= Tripartisme =

Mode of government in France from 1944 to 1947

Tripartisme (/fr/) was the mode of government in France from 1944 to 1947, when the country was ruled by a three-party alliance of communists, socialists and Christian democrats, represented by the French Communist Party (PCF), the French Section of the Workers' International (SFIO) and the Popular Republican Movement (MRP), respectively. The official charter of tripartisme was signed on 23 January 1946, following the resignation of Charles de Gaulle, who opposed the draft of the constitution. The draft envisioned a parliamentary system, whereas de Gaulle favored a presidential system.

The traditional political class, which had included all the right-wing parties plus the Radical-Socialist Party that symbolized the Third Republic (1871–1940), was completely discredited by 1944. The reasons for this perceived lack of legitimacy included in the first instance the Collaborationism of several of these actors, as well as the failure in the 1930s to put an end to the economic crisis that had characterized the years of the Great Depression. Thus the Democratic Republican Alliance, the main center-right party after the First World War, had opted for Collaborationism, an option endorsed by its leader Pierre-Étienne Flandin plus other members like Joseph Barthélémy.

The political class was considered jointly responsible for the collapse in 1940 of the Third Republic following the disastrous Battle of France, which the historian Marc Bloch later described as the "strange defeat" (l'étrange défaite). In this way, Gaullism and Communism emerged as the most popular political forces in the country. De Gaulle, who favored a presidential system, quit the government in 1946 and henceforth remained in the opposition until his triumphal return during the May 1958 crisis. For their part, the MRP, SFIO and PCF each achieved somewhere between 20% and 30% of the votes, with approximately 150 deputies each between September 1944 and May 1947. Afterwards, the PCF and de Gaulle's Rally of the French People (RPF) became France's main parties; however, both remained in opposition, because on their own they could not muster the absolute majority needed to form a government, and an alliance between them was inconceivable. The Three-Parties Alliance was succeeded in government by the Third Force, which comprised the Democratic and Socialist Union of the Resistance (UDSR), the SFIO and the MRP, with the Gaullists and the Communists forming the opposition.

==History==
===The Provisional Government and the discrediting of the political class===
After the liberation of France, the Vichy government was dissolved and the Provisional Government of the French Republic (GPRF) was instituted.

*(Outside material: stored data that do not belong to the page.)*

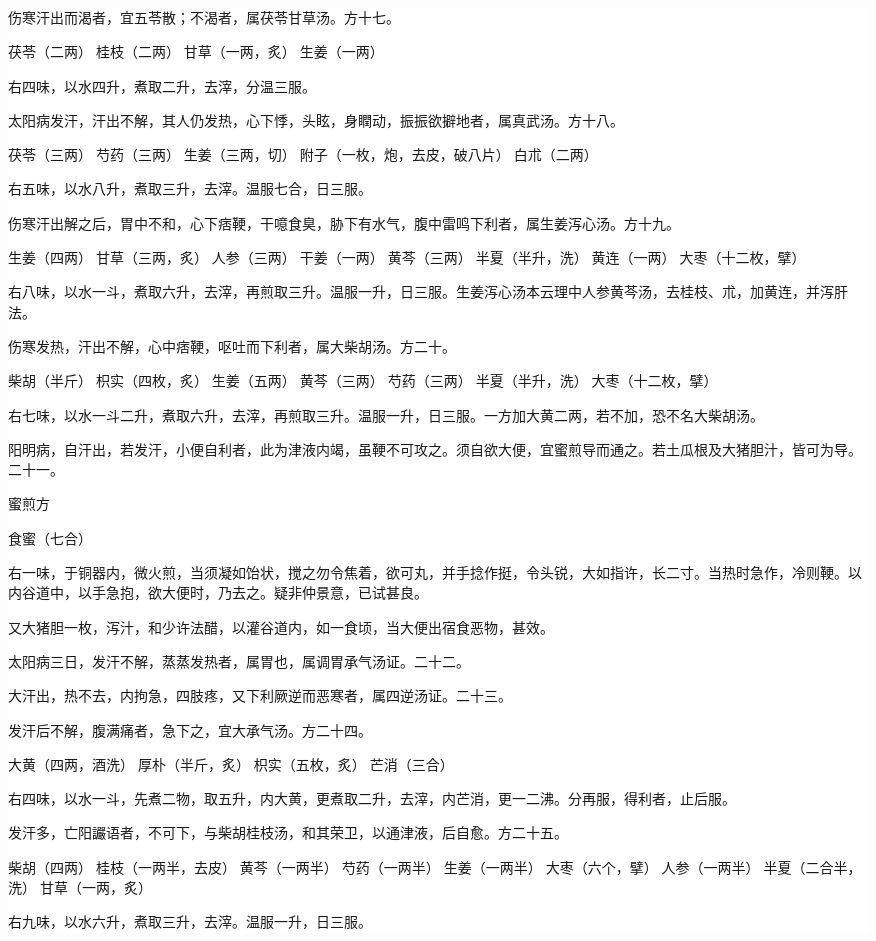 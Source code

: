 伤寒汗出而渴者，宜五苓散；不渴者，属茯苓甘草汤。方十七。

茯苓（二两） 桂枝（二两） 甘草（一两，炙） 生姜（一两）

右四味，以水四升，煮取二升，去滓，分温三服。

太阳病发汗，汗出不解，其人仍发热，心下悸，头眩，身瞤动，振振欲擗地者，属真武汤。方十八。

茯苓（三两） 芍药（三两） 生姜（三两，切） 附子（一枚，炮，去皮，破八片） 白朮（二两）

右五味，以水八升，煮取三升，去滓。温服七合，日三服。

伤寒汗出解之后，胃中不和，心下痞鞕，干噫食臭，胁下有水气，腹中雷鸣下利者，属生姜泻心汤。方十九。

生姜（四两） 甘草（三两，炙） 人参（三两） 干姜（一两） 黄芩（三两） 半夏（半升，洗） 黄连（一两） 大枣（十二枚，擘）

右八味，以水一斗，煮取六升，去滓，再煎取三升。温服一升，日三服。生姜泻心汤本云理中人参黄芩汤，去桂枝、朮，加黄连，并泻肝法。

伤寒发热，汗出不解，心中痞鞕，呕吐而下利者，属大柴胡汤。方二十。

柴胡（半斤） 枳实（四枚，炙） 生姜（五两） 黄芩（三两） 芍药（三两） 半夏（半升，洗） 大枣（十二枚，擘）

右七味，以水一斗二升，煮取六升，去滓，再煎取三升。温服一升，日三服。一方加大黄二两，若不加，恐不名大柴胡汤。

阳明病，自汗出，若发汗，小便自利者，此为津液内竭，虽鞕不可攻之。须自欲大便，宜蜜煎导而通之。若土瓜根及大猪胆汁，皆可为导。二十一。

蜜煎方

食蜜（七合）

右一味，于铜器内，微火煎，当须凝如饴状，搅之勿令焦着，欲可丸，并手捻作挺，令头锐，大如指许，长二寸。当热时急作，冷则鞕。以内谷道中，以手急抱，欲大便时，乃去之。疑非仲景意，已试甚良。

又大猪胆一枚，泻汁，和少许法醋，以灌谷道内，如一食顷，当大便出宿食恶物，甚效。

太阳病三日，发汗不解，蒸蒸发热者，属胃也，属调胃承气汤证。二十二。

大汗出，热不去，内拘急，四肢疼，又下利厥逆而恶寒者，属四逆汤证。二十三。

发汗后不解，腹满痛者，急下之，宜大承气汤。方二十四。

大黄（四两，酒洗） 厚朴（半斤，炙） 枳实（五枚，炙） 芒消（三合）

右四味，以水一斗，先煮二物，取五升，内大黄，更煮取二升，去滓，内芒消，更一二沸。分再服，得利者，止后服。

发汗多，亡阳讝语者，不可下，与柴胡桂枝汤，和其荣卫，以通津液，后自愈。方二十五。

柴胡（四两） 桂枝（一两半，去皮） 黄芩（一两半） 芍药（一两半） 生姜（一两半） 大枣（六个，擘） 人参（一两半） 半夏（二合半，洗） 甘草（一两，炙）

右九味，以水六升，煮取三升，去滓。温服一升，日三服。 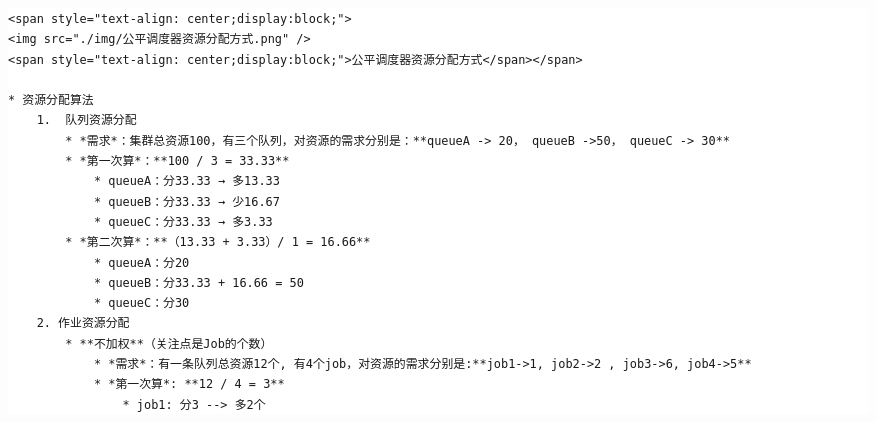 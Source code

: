     <span style="text-align: center;display:block;">
    <img src="./img/公平调度器资源分配方式.png" />
    <span style="text-align: center;display:block;">公平调度器资源分配方式</span></span>

    * 资源分配算法
        1.  队列资源分配
            * *需求*：集群总资源100，有三个队列，对资源的需求分别是：**queueA -> 20， queueB ->50， queueC -> 30**
            * *第一次算*：**100 / 3 = 33.33**
                * queueA：分33.33 → 多13.33
                * queueB：分33.33 → 少16.67
                * queueC：分33.33 → 多3.33
            * *第二次算*：**（13.33 + 3.33）/ 1 = 16.66**
                * queueA：分20
                * queueB：分33.33 + 16.66 = 50
                * queueC：分30
        2. 作业资源分配
            * **不加权**（关注点是Job的个数）
                * *需求*：有一条队列总资源12个, 有4个job，对资源的需求分别是:**job1->1, job2->2 , job3->6, job4->5**
                * *第一次算*: **12 / 4 = 3**
                    * job1: 分3 --> 多2个
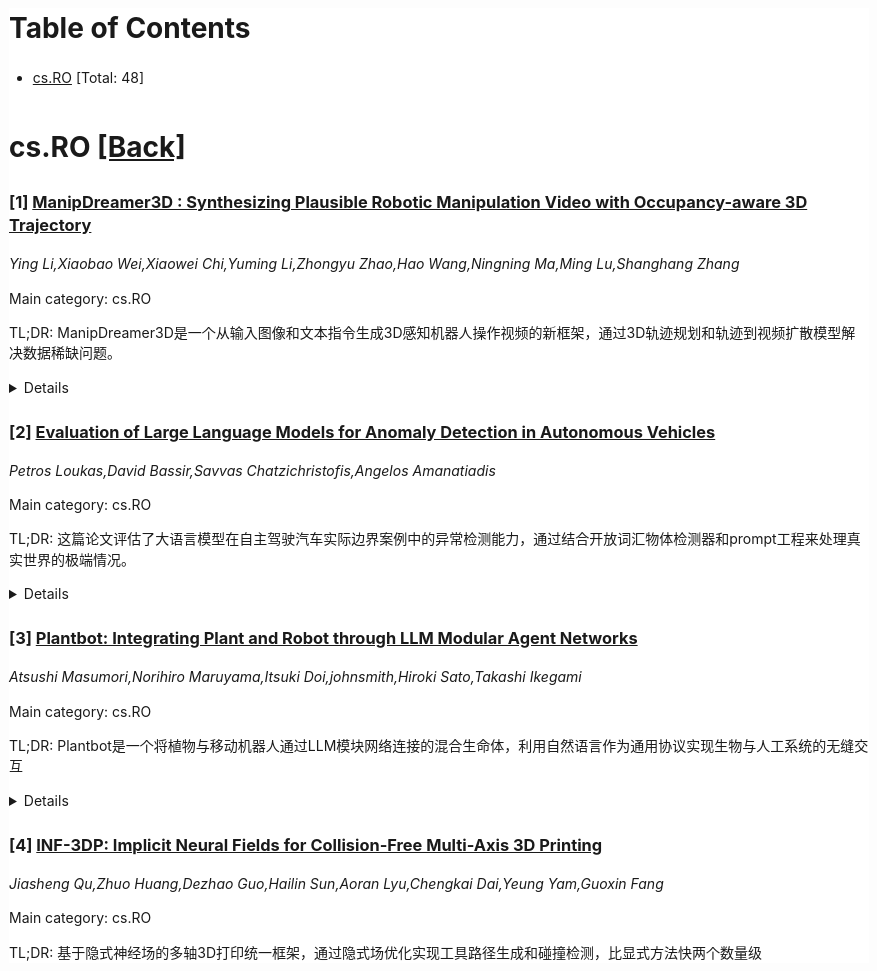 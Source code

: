 <div id=toc></div>

# Table of Contents

- [cs.RO](#cs.RO) [Total: 48]


<div id='cs.RO'></div>

# cs.RO [[Back]](#toc)

### [1] [ManipDreamer3D : Synthesizing Plausible Robotic Manipulation Video with Occupancy-aware 3D Trajectory](https://arxiv.org/abs/2509.05314)
*Ying Li,Xiaobao Wei,Xiaowei Chi,Yuming Li,Zhongyu Zhao,Hao Wang,Ningning Ma,Ming Lu,Shanghang Zhang*

Main category: cs.RO

TL;DR: ManipDreamer3D是一个从输入图像和文本指令生成3D感知机器人操作视频的新框架，通过3D轨迹规划和轨迹到视频扩散模型解决数据稀缺问题。


<details><summary>Details</summary></details>


### [2] [Evaluation of Large Language Models for Anomaly Detection in Autonomous Vehicles](https://arxiv.org/abs/2509.05315)
*Petros Loukas,David Bassir,Savvas Chatzichristofis,Angelos Amanatiadis*

Main category: cs.RO

TL;DR: 这篇论文评估了大语言模型在自主驾驶汽车实际边界案例中的异常检测能力，通过结合开放词汇物体检测器和prompt工程来处理真实世界的极端情况。


<details><summary>Details</summary></details>


### [3] [Plantbot: Integrating Plant and Robot through LLM Modular Agent Networks](https://arxiv.org/abs/2509.05338)
*Atsushi Masumori,Norihiro Maruyama,Itsuki Doi,johnsmith,Hiroki Sato,Takashi Ikegami*

Main category: cs.RO

TL;DR: Plantbot是一个将植物与移动机器人通过LLM模块网络连接的混合生命体，利用自然语言作为通用协议实现生物与人工系统的无缝交互


<details><summary>Details</summary></details>


### [4] [INF-3DP: Implicit Neural Fields for Collision-Free Multi-Axis 3D Printing](https://arxiv.org/abs/2509.05345)
*Jiasheng Qu,Zhuo Huang,Dezhao Guo,Hailin Sun,Aoran Lyu,Chengkai Dai,Yeung Yam,Guoxin Fang*

Main category: cs.RO

TL;DR: 基于隐式神经场的多轴3D打印统一框架，通过隐式场优化实现工具路径生成和碰撞检测，比显式方法快两个数量级
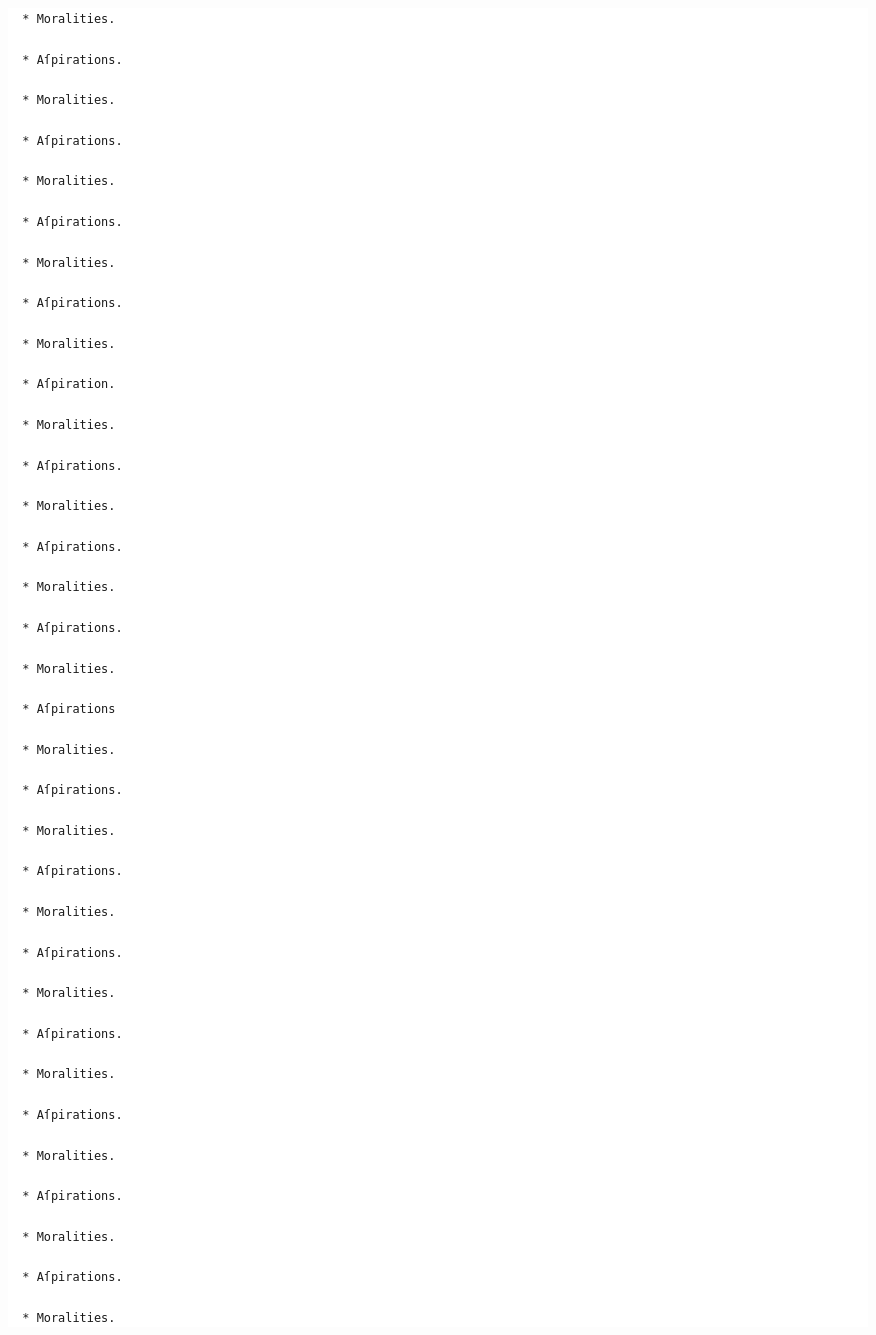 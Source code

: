       * Moralities.

      * Aſpirations.

      * Moralities.

      * Aſpirations.

      * Moralities.

      * Aſpirations.

      * Moralities.

      * Aſpirations.

      * Moralities.

      * Aſpiration.

      * Moralities.

      * Aſpirations.

      * Moralities.

      * Aſpirations.

      * Moralities.

      * Aſpirations.

      * Moralities.

      * Aſpirations

      * Moralities.

      * Aſpirations.

      * Moralities.

      * Aſpirations.

      * Moralities.

      * Aſpirations.

      * Moralities.

      * Aſpirations.

      * Moralities.

      * Aſpirations.

      * Moralities.

      * Aſpirations.

      * Moralities.

      * Aſpirations.

      * Moralities.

With most of the political class discredited, and containing many members who had more or less collaborated with the enemy, Gaullism and Communism became the most popular political forces in France. Charles de Gaulle had led the Resistance abroad, while the PCF was nicknamed the "party of the 75,000 executed" (parti des 75 000 fusillés) because it had spearheaded the Resistance in metropolitan France. On the other hand, the Radical-Socialist Party, which symbolized by itself the French Third Republic (1871–1940), was completely discredited for the role it had taken both before and during the war; equally, the conservative parties were vilified for their role during the Collaboration.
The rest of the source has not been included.